In mostra da Embrice (Roma, Via delle Sette Chiese, 78, Tel. 06.64521396, www.embrice.com), dal 14 dicembre 2012 al 14 gennaio 2013, Le xilografie cinesi dei cento fiori (Cina 1959) (Città, lavoro, vecchio e nuovo paesaggio). Schegge dal museo più veloce del mondo, a cura di Carlo Laurenti e Maria Eleonora Caturegli.

Quando Mao lanciò l’effimero ‘movimento dei Cento fiori’ (“Che cento fiori sboccino, che cento scuole contendano” ne era lo slogan) gli artisti, gli scrittori, i cineasti furono invitati a sentirsi liberi di uscire dai rigidi canoni del realismo socialista statuiti nella storica Conferenza di Yen’an.
La valanga di critiche al partito portò a una brusca chiusura dell’improvvisa liberalità, a condanne e le opere vennero ritirate.
Esse riapparvero nel disgelo post rivoluzione culturale, dopo la caduta della Banda dei Quattro (Yao Wenyan, Chang Chunqiao, Jiang Qing e Wang Gongwen) nel 1977, ma sparirono presto, inosservate. Solo chi si trovava a Pechino e Shanghai poté procurarsene degli esemplari.

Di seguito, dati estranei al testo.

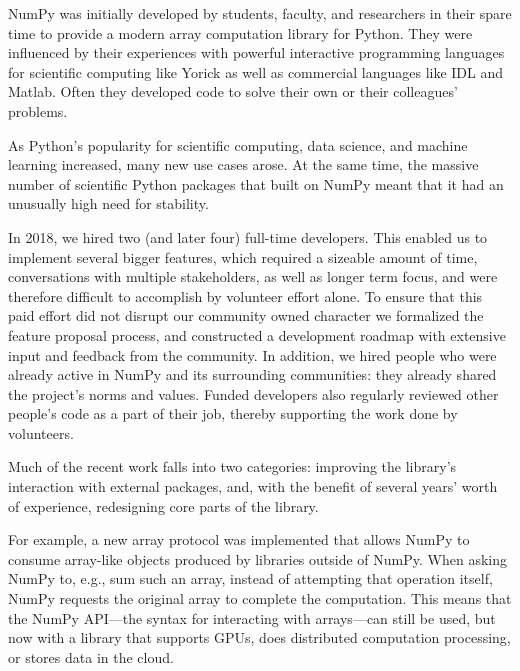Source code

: 
NumPy was initially developed by students, faculty, and researchers in their
spare time to provide a modern array computation library for Python.
They were influenced by their experiences with powerful interactive programming
languages for scientific computing like Yorick \cite{munro1995using} as well
as commercial languages like IDL and Matlab.
Often they developed code to solve their own or their colleagues' problems.

As Python's popularity for scientific computing, data science, and machine
learning increased, many new use cases arose.
At the same time, the massive number of scientific Python packages that
built on NumPy meant that it had an unusually high need for stability.

In 2018, we hired two (and later four) full-time developers.
This enabled us to implement several bigger features,
which required a sizeable amount of time, conversations with multiple
stakeholders, as well as longer term focus, and were therefore difficult to
accomplish by volunteer effort alone.
To ensure that this paid effort did not disrupt our community owned character
we formalized the feature proposal process, and constructed a development
roadmap with extensive input and feedback from the community.   In addition,
we hired people who were already active in NumPy and its surrounding communities:
they already shared the project's norms and values.
Funded developers also regularly reviewed other people's code as a part of
their job, thereby supporting the work done by volunteers.

Much of the recent work falls into two categories: improving the library's
interaction with external packages, and, with the benefit of several years'
worth of experience, redesigning core parts of the library.

For example, a new array protocol was implemented that allows NumPy to consume
array-like objects produced by libraries outside of NumPy.  When asking NumPy
to, e.g., sum such an array, instead of attempting that operation itself, NumPy
requests the original array to complete the computation.  This means that the
NumPy API---the syntax for interacting with arrays---can still be used, but now
with a library that supports GPUs, does distributed computation processing, or
stores data in the cloud.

I negozi del Teatro esponevano allora tutti quegli oggetti che durante la Rivoluzione culturale vennero confiscati come piccolo borghesi e, di regola, bruciati. Erano considerati paccottiglia inutile passibile peraltro di recrudescenze a venire.
I privati se ne sbarazzavano con sollievo. i diplomatici accumularono allora mobilia preziosa mentre gli impecuniosi studenti si limitarono a frammenti più a buon mercato che oggi vanno a ruba nella Cina del dopo Olimpiadi, che esibisce stadi e grattacieli firmati da archi-star e treni super veloci e in cui futuri astronauti già bardati rilasciano interviste sui maxi-schermi al plasma installati in ogni casa all’ennesimo piano della miriade di condomini nuovi di zecca all’interno dei sei Raccordi Anulari della megalopoli Pechino. Al centro della quale gli antichi quartieri a un piano con i caratteristici vicoli (hutong) svaniscono liofilizzati dal vertiginoso prezzo al metro quadro, un altoforno finanziario cui soccombe l’identità collettiva.
E anche se nelle librerie faraoniche a cinque piani (Shucheng: città dei libri) vengono ammannite edizioni tradotte di tutti i classici della cultura cinese, completi di traduzione in cinese moderno nonché di audio-libro alla bisogna – divenute incongrue leccornie in questo paesaggio – si tratta per lo più di feticci simbolici, ancoraggi casalinghi al fantasma identitario la cui mancanza si fa sentire sempre più acuta.
Immani mercati delle Pulci sciorinano in tutte le città frammenti del passato recente che l’accelerazione scandita inizialmente da quelle frenetiche braccine di impuberi Guardie Rosse, come lancette dei secondi hanno dato il Tempo, facendo sì che l’Altroieri sia divenuto Pleistocene.
Il grande ritardo e l’embargo semi-secolare hanno agito da allora come un’immensa fionda e il tempo perduto è stato recuperato in un baleno, in questo riassetto ovvio, inevitabile, in questo reinserimento di un continente nell’alveo del consorzio planetario si sono perduti i connotati minuti di una cultura infinitamente complessa, strutturatissima, frattale. Una cultura deflagrata in mille direzioni, che si sbriciola sotto gli occhi increduli di tutti i tentativi in atto di molti artisti, come Feng Mengbo, di conservare una traccia di questo mondo che evapora in un baleno.